WHAT THE TASK ASKS: Search for the word "them" in the entries. Each line that holds it should be copied.

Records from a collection
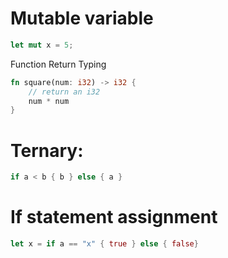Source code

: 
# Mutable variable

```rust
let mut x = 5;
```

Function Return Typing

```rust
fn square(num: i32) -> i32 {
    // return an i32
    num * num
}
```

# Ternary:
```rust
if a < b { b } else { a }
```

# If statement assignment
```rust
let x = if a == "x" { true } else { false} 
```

* * *

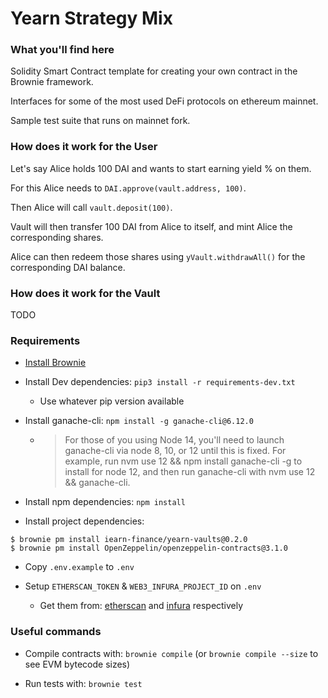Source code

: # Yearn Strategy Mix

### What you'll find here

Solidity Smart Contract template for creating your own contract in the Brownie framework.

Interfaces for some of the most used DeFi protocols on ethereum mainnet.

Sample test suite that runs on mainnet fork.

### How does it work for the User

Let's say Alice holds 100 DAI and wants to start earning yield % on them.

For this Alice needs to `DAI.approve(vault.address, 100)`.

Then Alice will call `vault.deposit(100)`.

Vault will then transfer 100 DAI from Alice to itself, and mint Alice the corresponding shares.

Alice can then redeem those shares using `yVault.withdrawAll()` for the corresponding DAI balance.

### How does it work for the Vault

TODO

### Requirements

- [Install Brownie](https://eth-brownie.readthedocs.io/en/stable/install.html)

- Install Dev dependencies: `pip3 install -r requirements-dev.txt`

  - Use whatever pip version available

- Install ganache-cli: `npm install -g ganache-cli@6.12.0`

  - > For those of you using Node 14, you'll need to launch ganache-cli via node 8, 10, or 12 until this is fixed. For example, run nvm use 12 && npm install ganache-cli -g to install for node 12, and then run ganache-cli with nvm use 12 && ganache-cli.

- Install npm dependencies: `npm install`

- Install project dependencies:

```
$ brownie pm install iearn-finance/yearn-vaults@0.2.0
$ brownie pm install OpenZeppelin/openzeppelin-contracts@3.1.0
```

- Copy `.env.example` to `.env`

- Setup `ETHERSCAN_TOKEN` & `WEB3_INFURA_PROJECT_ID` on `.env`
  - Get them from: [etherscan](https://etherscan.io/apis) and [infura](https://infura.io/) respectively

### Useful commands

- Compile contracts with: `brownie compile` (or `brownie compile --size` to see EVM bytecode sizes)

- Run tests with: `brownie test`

--

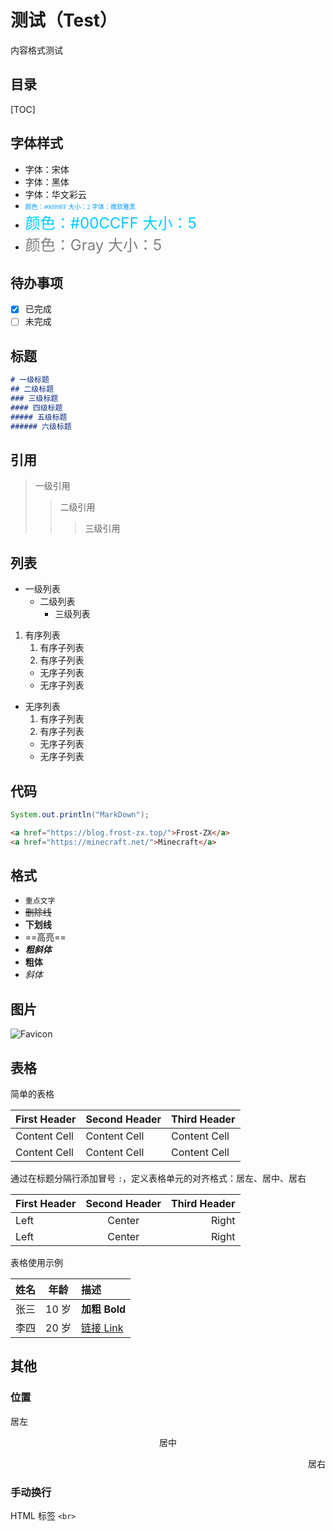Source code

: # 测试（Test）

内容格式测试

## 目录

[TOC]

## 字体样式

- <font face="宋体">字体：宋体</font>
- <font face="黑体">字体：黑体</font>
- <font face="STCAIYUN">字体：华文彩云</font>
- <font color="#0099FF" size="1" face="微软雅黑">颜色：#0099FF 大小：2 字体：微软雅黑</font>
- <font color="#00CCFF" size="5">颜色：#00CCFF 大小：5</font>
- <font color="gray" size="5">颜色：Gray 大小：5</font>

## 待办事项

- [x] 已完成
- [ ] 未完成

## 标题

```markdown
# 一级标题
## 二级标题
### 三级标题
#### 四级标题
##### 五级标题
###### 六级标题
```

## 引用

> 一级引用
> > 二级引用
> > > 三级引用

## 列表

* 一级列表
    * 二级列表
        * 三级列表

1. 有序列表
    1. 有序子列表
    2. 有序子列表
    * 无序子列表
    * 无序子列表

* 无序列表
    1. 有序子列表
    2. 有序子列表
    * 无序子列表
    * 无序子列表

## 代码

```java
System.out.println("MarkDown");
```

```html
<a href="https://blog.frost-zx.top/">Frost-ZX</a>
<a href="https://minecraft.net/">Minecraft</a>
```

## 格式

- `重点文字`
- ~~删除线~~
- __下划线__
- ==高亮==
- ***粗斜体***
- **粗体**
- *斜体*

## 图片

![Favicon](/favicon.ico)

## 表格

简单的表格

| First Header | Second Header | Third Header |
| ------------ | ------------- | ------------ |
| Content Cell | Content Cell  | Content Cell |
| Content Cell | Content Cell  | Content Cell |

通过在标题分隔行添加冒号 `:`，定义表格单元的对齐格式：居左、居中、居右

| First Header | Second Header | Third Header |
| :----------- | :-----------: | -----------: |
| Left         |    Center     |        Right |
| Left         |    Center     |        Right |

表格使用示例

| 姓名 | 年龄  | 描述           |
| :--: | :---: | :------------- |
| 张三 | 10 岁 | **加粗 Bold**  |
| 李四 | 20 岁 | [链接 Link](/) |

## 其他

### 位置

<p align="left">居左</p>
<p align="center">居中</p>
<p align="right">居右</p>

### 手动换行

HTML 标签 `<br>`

TASK RESULT:
Let's say Alice holds 100 DAI and wants to start earning yield % on them.
  - Get them from: [etherscan](https://etherscan.io/apis) and [infura](https://infura.io/) respectively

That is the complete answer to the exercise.